▶ [Task goal]:
Stop after the line that contains "### Step 1: Scrapping the data". Until then, retype each line of the entries exactly from the first one, skipping pictures.

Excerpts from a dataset
-=-=-=-=-

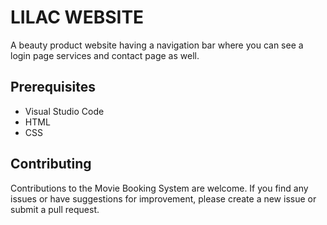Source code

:
# LILAC WEBSITE

A beauty product website having a navigation bar where you can see a login page services and contact page as well.


## Prerequisites
- Visual Studio Code
- HTML
- CSS


## Contributing

Contributions to the Movie Booking System are welcome. If you find any issues or have suggestions for improvement, please create a new issue or submit a pull request.
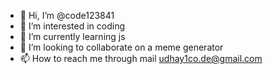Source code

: - 👋 Hi, I’m @code123841
- 👀 I’m interested in coding
- 🌱 I’m currently learning js
- 💞️ I’m looking to collaborate on a meme generator 
- 📫 How to reach me through mail udhay1co.de@gmail.com

<!---
code123841/code123841 is a ✨ special ✨ repository because its `README.md` (this file) appears on your GitHub profile.
You can click the Preview link to take a look at your changes.
--->
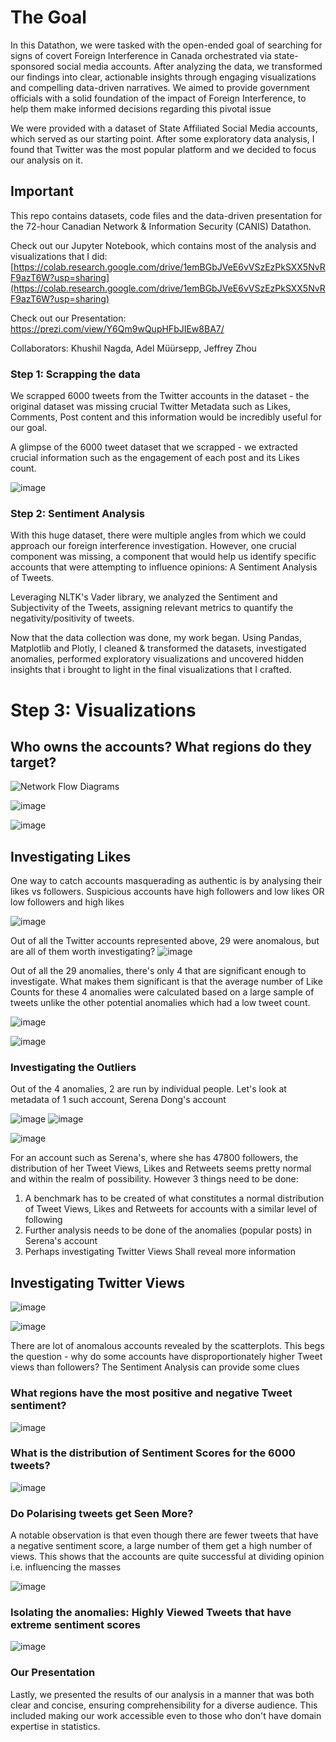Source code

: # The Goal
In this Datathon, we were tasked with the open-ended goal of searching for signs of covert Foreign Interference in Canada orchestrated via state-sponsored social media accounts. After analyzing the data, we transformed our findings into clear, actionable insights through engaging visualizations and compelling data-driven narratives. We aimed to provide government officials with a solid foundation of the impact of Foreign Interference, to help them make informed decisions regarding this pivotal issue

We were provided with a dataset of State Affiliated Social Media accounts, which served as our starting point. After some exploratory data analysis, I found that Twitter was the most popular platform and we decided to focus our analysis on it. 

## Important

This repo contains datasets, code files and the data-driven presentation for the 72-hour Canadian Network & Information Security (CANIS) Datathon. 

Check out our Jupyter Notebook, which contains most of the analysis and visualizations that I did: [https://colab.research.google.com/drive/1emBGbJVeE6vVSzEzPkSXX5NvRF9azT6W?usp=sharing](https://colab.research.google.com/drive/1emBGbJVeE6vVSzEzPkSXX5NvRF9azT6W?usp=sharing)

Check out our Presentation: https://prezi.com/view/Y6Qm9wQupHFbJIEw8BA7/

Collaborators: Khushil Nagda, Adel Müürsepp, Jeffrey Zhou

### Step 1: Scrapping the data

We scrapped 6000 tweets from the Twitter accounts in the dataset - the original dataset was missing crucial Twitter Metadata such as Likes, Comments, Post content and this information would be incredibly useful for our goal.

A glimpse of the 6000 tweet dataset that we scrapped - we extracted crucial information such as the engagement of each post and its Likes count.

![image](https://github.com/khushil-sketch/CANIS-Data-Visualization-Foreign-Interference-Hackathon/assets/52947378/c66c1dbf-c6e2-43a3-9e53-37f31594dd51)


### Step 2: Sentiment Analysis 

With this huge dataset, there were multiple angles from which we could approach our foreign interference investigation. However, one crucial component was missing, a component that would help us identify specific accounts that were attempting to influence opinions: A Sentiment Analysis of Tweets.

Leveraging NLTK's Vader library, we analyzed the Sentiment and Subjectivity of the Tweets, assigning relevant metrics to quantify the negativity/positivity of tweets.

Now that the data collection was done, my work began. Using Pandas, Matplotlib and Plotly, I cleaned & transformed the datasets, investigated anomalies, performed exploratory visualizations and uncovered hidden insights that i brought to light in the final visualizations that I crafted.

# Step 3: Visualizations

## Who owns the accounts? What regions do they target?

![Network Flow Diagrams](https://github.com/khushil-sketch/Canadian-Information-Security-Datathon/assets/52947378/ed7d6378-4dd5-4106-9e32-b6f79e55fc1a)

![image](https://github.com/khushil-sketch/Canadian-Information-Security-Datathon/assets/52947378/4023b9a3-289b-4738-b44f-9c15fd4aafd8)

![image](https://github.com/khushil-sketch/CANIS-Data-Visualization-Foreign-Interference-Hackathon/assets/52947378/5e101658-9f2e-4072-bdb1-2fe2fa8276e5)

## Investigating Likes
One way to catch accounts masquerading as authentic is by analysing their likes vs followers. Suspicious accounts have high followers and low likes OR low followers and high likes

![image](https://github.com/khushil-sketch/Canadian-Information-Security-Datathon/assets/52947378/dca6905c-00c9-420f-8153-8df4c0c68a38)

Out of all the Twitter accounts represented above, 29 were anomalous, but are all of them worth investigating?
![image](https://github.com/khushil-sketch/Canadian-Information-Security-Datathon/assets/52947378/e5f7ebf5-5793-48bb-8237-e1b6bfc399e9)

Out of all the 29 anomalies, there's only 4 that are significant enough to investigate.
What makes them significant is that the average number of Like Counts for these 4 anomalies were calculated based on a large sample of tweets unlike the other potential anomalies which had a low tweet count.

![image](https://github.com/khushil-sketch/Canadian-Information-Security-Datathon/assets/52947378/713b07c7-1cea-4caf-b82a-42c143f8594d)

![image](https://github.com/khushil-sketch/Canadian-Information-Security-Datathon/assets/52947378/a342060f-ee19-44a4-bb18-7dcdb9acf959)

### Investigating the Outliers

Out of the 4 anomalies, 2 are run by individual people. Let's look at metadata of 1 such account, Serena Dong's account

![image](https://github.com/khushil-sketch/Canadian-Information-Security-Datathon/assets/52947378/ce9a3824-4fe8-4d80-a092-c0b91d6fd14a)
![image](https://github.com/khushil-sketch/Canadian-Information-Security-Datathon/assets/52947378/4dd0b682-f39d-4b14-8b1e-f89ad9bdac2c)

![image](https://github.com/khushil-sketch/Canadian-Information-Security-Datathon/assets/52947378/e28288d8-2203-4e76-93f8-320ba314d7a9)

For an account such as Serena's, where she has 47800 followers, the distribution of her Tweet Views, Likes and Retweets seems pretty normal and within the realm of possibility. 
However 3 things need to be done:
1. A benchmark has to be created of what constitutes a normal distribution of Tweet Views, Likes and Retweets for accounts with a similar level of following
2. Further analysis needs to be done of the anomalies (popular posts) in Serena's account
3. Perhaps investigating Twitter Views Shall reveal more information

## Investigating Twitter Views

![image](https://github.com/khushil-sketch/Canadian-Information-Security-Datathon/assets/52947378/e83237f3-907f-4d18-883d-984c53f01ac5)

![image](https://github.com/khushil-sketch/Canadian-Information-Security-Datathon/assets/52947378/31ebfd1d-53a6-48db-8954-06416c535472) 

There are lot of anomalous accounts revealed by the scatterplots. This begs the question - why do some accounts have disproportionately higher Tweet views than followers? The Sentiment Analysis can provide some clues

### What regions have the most positive and negative Tweet sentiment?

![image](https://github.com/khushil-sketch/Canadian-Information-Security-Datathon/assets/52947378/de4a3167-2937-4fd2-951c-e5d4c00ff893)

### What is the distribution of Sentiment Scores for the 6000 tweets?

![image](https://github.com/khushil-sketch/Canadian-Information-Security-Datathon/assets/52947378/fd30d2d6-8f1a-424d-9afd-927b3b410d62)

### Do Polarising tweets get Seen More?
A notable observation is that even though there are fewer tweets that have a negative sentiment score, a large number of them get a high number of views.
This shows that the accounts are quite successful at dividing opinion i.e. influencing the masses 

![image](https://github.com/khushil-sketch/Canadian-Information-Security-Datathon/assets/52947378/f503847f-2acc-4b58-8359-8c4a6195c167)

### Isolating the anomalies: Highly Viewed Tweets that have extreme sentiment scores

![image](https://github.com/khushil-sketch/Canadian-Information-Security-Datathon/assets/52947378/774cbfdc-71f5-461a-a5b2-248c755636cf)


### Our Presentation

Lastly, we presented the results of our analysis in a manner that was both clear and concise, ensuring comprehensibility for a diverse audience. This included making our work accessible even to those who don't have domain expertise in statistics.

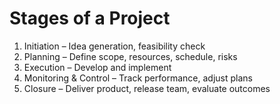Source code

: # Stages of a Project

1. Initiation – Idea generation, feasibility check
2. Planning – Define scope, resources, schedule, risks
3. Execution – Develop and implement
4. Monitoring & Control – Track performance, adjust plans
5. Closure – Deliver product, release team, evaluate outcomes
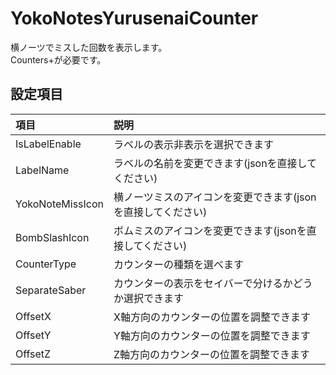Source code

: # YokoNotesYurusenaiCounter
横ノーツでミスした回数を表示します。<br>
Counters+が必要です。<br>

## 設定項目
|項目|説明|
|:---|:---|
|IsLabelEnable|ラベルの表示非表示を選択できます|
|LabelName|ラベルの名前を変更できます(jsonを直接してください)|
|YokoNoteMissIcon|横ノーツミスのアイコンを変更できます(jsonを直接してください)|
|BombSlashIcon|ボムミスのアイコンを変更できます(jsonを直接してください)|
|CounterType|カウンターの種類を選べます|
|SeparateSaber|カウンターの表示をセイバーで分けるかどうか選択できます|
|OffsetX|X軸方向のカウンターの位置を調整できます|
|OffsetY|Y軸方向のカウンターの位置を調整できます|
|OffsetZ|Z軸方向のカウンターの位置を調整できます|
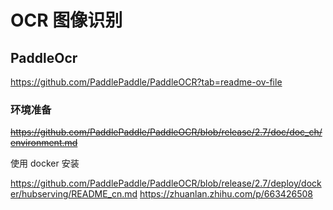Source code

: # OCR 图像识别

## PaddleOcr

https://github.com/PaddlePaddle/PaddleOCR?tab=readme-ov-file

### 环境准备

~~https://github.com/PaddlePaddle/PaddleOCR/blob/release/2.7/doc/doc_ch/environment.md~~

使用 docker 安装

https://github.com/PaddlePaddle/PaddleOCR/blob/release/2.7/deploy/docker/hubserving/README_cn.md
https://zhuanlan.zhihu.com/p/663426508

-=-=-=-=-

▶ [Exercise answer]:
Source code

:
# LILAC WEBSITE

A beauty product website having a navigation bar where you can see a login page services and contact page as well.


## Prerequisites
- Visual Studio Code
- HTML
- CSS


## Contributing

Contributions to the Movie Booking System are welcome. If you find any issues or have suggestions for improvement, please create a new issue or submit a pull request.
Source code

: - 👋 Hi, I’m @code123841
- 👀 I’m interested in coding
- 🌱 I’m currently learning js
- 💞️ I’m looking to collaborate on a meme generator 
- 📫 How to reach me through mail udhay1co.de@gmail.com

<!---
code123841/code123841 is a ✨ special ✨ repository because its `README.md` (this file) appears on your GitHub profile.
You can click the Preview link to take a look at your changes.
--->
Source code

: # The Goal
In this Datathon, we were tasked with the open-ended goal of searching for signs of covert Foreign Interference in Canada orchestrated via state-sponsored social media accounts. After analyzing the data, we transformed our findings into clear, actionable insights through engaging visualizations and compelling data-driven narratives. We aimed to provide government officials with a solid foundation of the impact of Foreign Interference, to help them make informed decisions regarding this pivotal issue

We were provided with a dataset of State Affiliated Social Media accounts, which served as our starting point. After some exploratory data analysis, I found that Twitter was the most popular platform and we decided to focus our analysis on it. 

## Important

This repo contains datasets, code files and the data-driven presentation for the 72-hour Canadian Network & Information Security (CANIS) Datathon. 

Check out our Jupyter Notebook, which contains most of the analysis and visualizations that I did: [https://colab.research.google.com/drive/1emBGbJVeE6vVSzEzPkSXX5NvRF9azT6W?usp=sharing](https://colab.research.google.com/drive/1emBGbJVeE6vVSzEzPkSXX5NvRF9azT6W?usp=sharing)

Check out our Presentation: https://prezi.com/view/Y6Qm9wQupHFbJIEw8BA7/

Collaborators: Khushil Nagda, Adel Müürsepp, Jeffrey Zhou

### Step 1: Scrapping the data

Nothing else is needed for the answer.